Dennis, I was afraid I might feel the same as you w/this book. I think reading and having the Audio Will make it much more interesting. I will give it a try.

Yes, I definitely will. I got the Audio from my e-books/Libby from my library,and there was not a wait. Now there probably is.
With Non-Fiction, I really like, but sometimes the books are long and dense, so can drag a bit. I’m not sure if I’m going to like this one either.


Thanks for the update. I have this out right now and think I may skip it. If it’s going to drag that much even including the audio, probably not interested.

The Splendid and the Vile: A Saga of Churchill, Family, and Defiance During the Blitz by Erik Larson
On Winston Churchill's first day as prime minister, Adolf Hitler invaded Holland and Belgium. Poland and Czechoslovakia had already fallen, and the Dunkirk evacuation was just two weeks away.

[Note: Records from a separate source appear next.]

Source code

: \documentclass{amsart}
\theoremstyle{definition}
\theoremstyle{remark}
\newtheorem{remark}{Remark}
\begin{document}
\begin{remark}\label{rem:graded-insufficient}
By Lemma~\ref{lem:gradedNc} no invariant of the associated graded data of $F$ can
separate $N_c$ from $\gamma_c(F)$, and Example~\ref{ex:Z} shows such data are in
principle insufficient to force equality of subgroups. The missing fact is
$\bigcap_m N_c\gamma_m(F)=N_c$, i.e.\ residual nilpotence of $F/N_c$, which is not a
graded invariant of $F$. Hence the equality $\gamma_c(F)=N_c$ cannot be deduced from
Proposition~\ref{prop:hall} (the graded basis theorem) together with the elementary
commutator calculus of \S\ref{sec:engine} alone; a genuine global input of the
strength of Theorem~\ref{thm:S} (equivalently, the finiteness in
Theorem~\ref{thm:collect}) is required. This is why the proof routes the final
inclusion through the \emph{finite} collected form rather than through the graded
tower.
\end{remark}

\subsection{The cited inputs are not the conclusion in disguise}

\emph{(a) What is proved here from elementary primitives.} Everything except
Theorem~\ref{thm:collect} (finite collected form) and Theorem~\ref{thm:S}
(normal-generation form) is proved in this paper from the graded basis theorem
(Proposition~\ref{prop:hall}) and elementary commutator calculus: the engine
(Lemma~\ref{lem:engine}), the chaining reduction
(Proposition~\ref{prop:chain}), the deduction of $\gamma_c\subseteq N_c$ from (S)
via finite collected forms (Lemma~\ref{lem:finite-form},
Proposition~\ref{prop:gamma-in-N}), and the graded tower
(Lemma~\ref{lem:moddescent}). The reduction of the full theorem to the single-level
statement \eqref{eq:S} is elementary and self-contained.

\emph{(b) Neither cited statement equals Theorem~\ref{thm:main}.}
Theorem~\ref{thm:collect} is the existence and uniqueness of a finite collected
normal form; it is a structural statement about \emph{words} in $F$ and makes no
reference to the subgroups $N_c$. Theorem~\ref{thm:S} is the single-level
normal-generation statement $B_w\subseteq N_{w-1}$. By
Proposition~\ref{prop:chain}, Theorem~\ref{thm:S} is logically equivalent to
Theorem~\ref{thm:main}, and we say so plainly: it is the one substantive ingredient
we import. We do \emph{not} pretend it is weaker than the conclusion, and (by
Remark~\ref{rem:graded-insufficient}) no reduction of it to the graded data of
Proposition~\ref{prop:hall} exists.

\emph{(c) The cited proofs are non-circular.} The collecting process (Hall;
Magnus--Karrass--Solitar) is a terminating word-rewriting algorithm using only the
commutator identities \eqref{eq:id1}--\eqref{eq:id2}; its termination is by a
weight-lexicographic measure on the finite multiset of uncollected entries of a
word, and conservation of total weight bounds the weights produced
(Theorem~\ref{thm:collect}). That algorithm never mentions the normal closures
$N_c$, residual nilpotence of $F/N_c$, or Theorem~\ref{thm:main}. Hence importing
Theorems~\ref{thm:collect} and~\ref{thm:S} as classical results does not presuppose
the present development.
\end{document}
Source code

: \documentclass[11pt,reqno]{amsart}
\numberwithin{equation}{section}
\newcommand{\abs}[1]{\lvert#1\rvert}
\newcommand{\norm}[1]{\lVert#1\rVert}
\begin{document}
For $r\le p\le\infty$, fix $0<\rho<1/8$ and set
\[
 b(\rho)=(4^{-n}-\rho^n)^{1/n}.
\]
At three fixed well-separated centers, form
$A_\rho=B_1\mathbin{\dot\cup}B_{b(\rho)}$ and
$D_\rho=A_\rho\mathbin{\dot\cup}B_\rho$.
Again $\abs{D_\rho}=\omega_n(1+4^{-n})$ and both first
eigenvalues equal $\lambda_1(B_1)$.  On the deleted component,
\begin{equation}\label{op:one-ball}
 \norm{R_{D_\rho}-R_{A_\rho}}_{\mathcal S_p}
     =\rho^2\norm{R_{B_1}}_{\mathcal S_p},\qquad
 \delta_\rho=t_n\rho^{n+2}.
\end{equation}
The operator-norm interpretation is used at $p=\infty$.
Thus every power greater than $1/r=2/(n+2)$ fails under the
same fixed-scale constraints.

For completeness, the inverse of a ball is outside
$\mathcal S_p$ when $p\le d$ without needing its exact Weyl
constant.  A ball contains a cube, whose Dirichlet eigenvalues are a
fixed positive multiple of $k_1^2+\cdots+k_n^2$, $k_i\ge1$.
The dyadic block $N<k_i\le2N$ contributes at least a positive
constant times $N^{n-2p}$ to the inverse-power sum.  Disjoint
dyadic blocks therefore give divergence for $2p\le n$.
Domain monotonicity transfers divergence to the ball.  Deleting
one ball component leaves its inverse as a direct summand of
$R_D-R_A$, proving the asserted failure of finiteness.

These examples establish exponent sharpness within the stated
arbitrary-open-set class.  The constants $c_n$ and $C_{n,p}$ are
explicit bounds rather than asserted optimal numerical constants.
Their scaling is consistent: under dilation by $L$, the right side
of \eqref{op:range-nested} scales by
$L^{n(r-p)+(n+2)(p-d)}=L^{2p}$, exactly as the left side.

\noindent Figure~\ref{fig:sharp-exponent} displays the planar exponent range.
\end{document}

For the next twelve months, Hitler would wage a relentless bombing campaign, killing 45,000 Britons. It was up to Churchill to hold his country together and persuade President Franklin Roosevelt that Britain was a worthy ally--and willing to fight to the end.
In The Splendid and the Vile, Erik Larson shows how Churchill taught the British people "the art of being fearless." It is a story of political brinkmanship, but it's also an intimate domestic drama, set against the backdrop of Churchill's prime-ministerial country home, Chequers; his wartime retreat, Ditchley, where he and his entourage go when the moon is brightest and the bombing threat is highest; and of course 10 Downing Street in London. Drawing on diaries, original archival documents, and once-secret intelligence reports--some released only recently--Larson provides a new lens on London's darkest year through the day-to-day experience of Churchill and his family: his wife, Clementine; their youngest daughter, Mary, who chafes against her parents' wartime protectiveness; their son, Randolph, and his beautiful, unhappy wife, Pamela; Pamela's illicit lover, a dashing American emissary; and the advisers in Churchill's "Secret Circle," to whom he turns in the hardest moments.